How they handled such a marvelously strung out, purple lacquered soundscape is what sets them apart from Torch’s freestyle over the same. Q lays confidently on top of the beat, like lines on a glass table, but never quite overwhelms it, for the most part standing aside and letting Lissie’s suicidal, solipsistic hook (“Hands on the wheel/Uh uh fuck that”) breathe and imbue the song with the fatalistic nihilism it deserves (“life to me is just weed and brews” is both sad and paradisiacal, depending on one’s desire and drive during listening; this is blunt smoke curling music, or, at most, nose to the dollar bill music, not nose to the grindstone music). For his part, A$AP takes his usual, two pronged approach, this one particularly dichotomous as his nimble, sharp bars are underscored by the deep, slow groans he so often ad-libs with. His treatment is a touch more aggressive, slathering the beat from both directions, but it is important to note that, as a feature rapper on a rather fine album, it behooved A$AP to make sure people knew he was there; little is worse than a weak guest spot, and an artist who can consistently enhance other’s tracks has a long career ahead of them (see: 2 Chainz).

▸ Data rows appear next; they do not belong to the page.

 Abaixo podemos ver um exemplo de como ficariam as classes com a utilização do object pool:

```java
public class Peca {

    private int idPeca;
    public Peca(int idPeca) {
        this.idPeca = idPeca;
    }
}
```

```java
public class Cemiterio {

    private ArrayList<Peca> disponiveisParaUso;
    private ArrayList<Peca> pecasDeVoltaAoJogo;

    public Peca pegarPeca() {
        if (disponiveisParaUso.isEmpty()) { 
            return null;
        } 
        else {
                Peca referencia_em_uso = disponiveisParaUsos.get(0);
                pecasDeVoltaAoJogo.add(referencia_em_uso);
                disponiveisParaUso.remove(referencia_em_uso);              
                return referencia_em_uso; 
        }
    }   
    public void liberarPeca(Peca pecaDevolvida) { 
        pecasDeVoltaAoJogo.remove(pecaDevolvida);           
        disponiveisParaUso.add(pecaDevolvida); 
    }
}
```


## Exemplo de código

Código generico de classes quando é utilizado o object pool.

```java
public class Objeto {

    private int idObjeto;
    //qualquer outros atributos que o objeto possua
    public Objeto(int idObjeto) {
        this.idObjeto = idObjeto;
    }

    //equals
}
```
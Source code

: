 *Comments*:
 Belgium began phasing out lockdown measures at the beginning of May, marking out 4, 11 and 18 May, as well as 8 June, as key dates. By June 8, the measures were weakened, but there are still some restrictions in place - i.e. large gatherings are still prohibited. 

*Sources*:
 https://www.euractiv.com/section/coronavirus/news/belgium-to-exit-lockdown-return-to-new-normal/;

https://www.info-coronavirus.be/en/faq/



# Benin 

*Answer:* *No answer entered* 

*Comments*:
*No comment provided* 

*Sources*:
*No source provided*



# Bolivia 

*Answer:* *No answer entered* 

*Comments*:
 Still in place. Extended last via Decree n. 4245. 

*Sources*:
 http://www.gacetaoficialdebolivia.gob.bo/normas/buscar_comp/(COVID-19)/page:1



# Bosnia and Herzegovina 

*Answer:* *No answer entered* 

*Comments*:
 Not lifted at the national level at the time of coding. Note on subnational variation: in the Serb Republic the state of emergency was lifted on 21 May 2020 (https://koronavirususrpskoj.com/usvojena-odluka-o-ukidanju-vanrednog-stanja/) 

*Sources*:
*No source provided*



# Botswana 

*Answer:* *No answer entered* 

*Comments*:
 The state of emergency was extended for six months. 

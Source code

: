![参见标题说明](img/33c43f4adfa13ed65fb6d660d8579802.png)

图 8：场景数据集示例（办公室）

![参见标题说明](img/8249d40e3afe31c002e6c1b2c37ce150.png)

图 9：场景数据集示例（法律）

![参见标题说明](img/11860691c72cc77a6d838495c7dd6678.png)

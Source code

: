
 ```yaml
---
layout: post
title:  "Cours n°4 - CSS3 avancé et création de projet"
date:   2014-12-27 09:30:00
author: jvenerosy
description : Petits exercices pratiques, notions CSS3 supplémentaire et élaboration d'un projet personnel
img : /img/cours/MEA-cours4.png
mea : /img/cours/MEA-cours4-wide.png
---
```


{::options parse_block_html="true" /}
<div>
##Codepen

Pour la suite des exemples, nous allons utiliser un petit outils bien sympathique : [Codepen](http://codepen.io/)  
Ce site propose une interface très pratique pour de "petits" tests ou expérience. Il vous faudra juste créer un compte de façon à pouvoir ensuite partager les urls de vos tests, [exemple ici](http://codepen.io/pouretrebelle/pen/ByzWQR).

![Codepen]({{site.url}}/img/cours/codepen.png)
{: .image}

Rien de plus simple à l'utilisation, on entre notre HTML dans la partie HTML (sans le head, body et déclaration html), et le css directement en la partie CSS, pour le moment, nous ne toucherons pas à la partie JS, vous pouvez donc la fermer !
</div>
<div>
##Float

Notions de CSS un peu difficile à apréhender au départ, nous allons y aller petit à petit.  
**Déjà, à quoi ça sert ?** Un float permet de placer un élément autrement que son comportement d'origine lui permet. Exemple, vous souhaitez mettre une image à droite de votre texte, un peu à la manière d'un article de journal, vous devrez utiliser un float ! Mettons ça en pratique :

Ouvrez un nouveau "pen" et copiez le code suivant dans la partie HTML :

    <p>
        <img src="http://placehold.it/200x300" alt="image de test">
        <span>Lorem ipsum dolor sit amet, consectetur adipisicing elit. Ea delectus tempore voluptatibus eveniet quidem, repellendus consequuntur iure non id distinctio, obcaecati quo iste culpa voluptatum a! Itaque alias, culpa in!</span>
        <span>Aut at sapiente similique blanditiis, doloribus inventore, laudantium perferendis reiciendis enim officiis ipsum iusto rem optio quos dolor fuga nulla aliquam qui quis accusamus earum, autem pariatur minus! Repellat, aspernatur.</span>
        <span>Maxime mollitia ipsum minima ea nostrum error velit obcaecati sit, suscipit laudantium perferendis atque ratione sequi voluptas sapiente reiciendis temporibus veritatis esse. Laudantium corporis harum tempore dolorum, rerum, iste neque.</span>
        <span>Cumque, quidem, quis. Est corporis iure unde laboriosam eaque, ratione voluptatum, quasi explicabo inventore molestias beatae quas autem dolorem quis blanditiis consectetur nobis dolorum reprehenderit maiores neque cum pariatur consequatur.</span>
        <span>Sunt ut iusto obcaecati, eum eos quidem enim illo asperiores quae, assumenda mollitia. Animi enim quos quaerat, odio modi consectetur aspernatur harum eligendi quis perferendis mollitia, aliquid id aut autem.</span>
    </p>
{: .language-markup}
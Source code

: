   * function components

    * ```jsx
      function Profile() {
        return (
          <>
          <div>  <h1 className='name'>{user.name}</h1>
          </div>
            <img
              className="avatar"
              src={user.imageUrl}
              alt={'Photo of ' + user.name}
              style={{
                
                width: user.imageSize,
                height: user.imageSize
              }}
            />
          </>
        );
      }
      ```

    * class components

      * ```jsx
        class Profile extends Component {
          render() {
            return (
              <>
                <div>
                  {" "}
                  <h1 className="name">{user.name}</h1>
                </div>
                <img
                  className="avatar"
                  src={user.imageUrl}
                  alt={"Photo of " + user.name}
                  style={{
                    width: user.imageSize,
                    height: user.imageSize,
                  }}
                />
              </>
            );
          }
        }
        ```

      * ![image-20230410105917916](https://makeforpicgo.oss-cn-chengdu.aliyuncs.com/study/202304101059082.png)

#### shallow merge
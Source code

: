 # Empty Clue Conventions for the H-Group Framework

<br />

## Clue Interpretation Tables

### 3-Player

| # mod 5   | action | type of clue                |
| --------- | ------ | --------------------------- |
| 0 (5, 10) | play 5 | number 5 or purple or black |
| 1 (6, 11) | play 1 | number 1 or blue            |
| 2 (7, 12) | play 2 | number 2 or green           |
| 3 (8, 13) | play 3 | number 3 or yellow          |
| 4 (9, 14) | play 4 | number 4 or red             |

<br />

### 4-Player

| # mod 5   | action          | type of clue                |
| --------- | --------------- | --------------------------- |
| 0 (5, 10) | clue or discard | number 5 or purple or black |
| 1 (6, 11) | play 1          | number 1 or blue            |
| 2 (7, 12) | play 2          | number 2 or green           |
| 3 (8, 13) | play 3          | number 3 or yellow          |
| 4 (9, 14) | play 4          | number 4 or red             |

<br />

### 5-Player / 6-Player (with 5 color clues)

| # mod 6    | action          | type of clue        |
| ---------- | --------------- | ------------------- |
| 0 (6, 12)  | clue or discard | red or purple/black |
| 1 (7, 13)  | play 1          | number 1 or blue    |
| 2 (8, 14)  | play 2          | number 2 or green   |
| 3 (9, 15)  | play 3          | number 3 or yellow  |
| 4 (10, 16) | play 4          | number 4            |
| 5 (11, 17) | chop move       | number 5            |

Torch, by comparison, manhandles the beat, albeit without bruising; one could say he batters it with a bag of oranges. His voice is a touch flat, with the same airy, thundercloud vibe of Rick Ross and Gunplay, but lacking in their respective sinister diamond drenching or bombast. The verses are capable, roiling along atop and between the sinewy strands of “Hands On The Wheel,” and he lofts up into something resembling a sing-song that demonstrates some flexibility.
In its own way, Torch’s freestyle should not necessarily be considered lesser than than the original; more that it approached the beat in a way that does not seem as successful. If the listener wishes to skip to roughly the 1:15 mark, they will find there a few bars which serve as a microcosm of the above: “Hands on the wheel,” Lissie breathes, the entire time Torch rapping away.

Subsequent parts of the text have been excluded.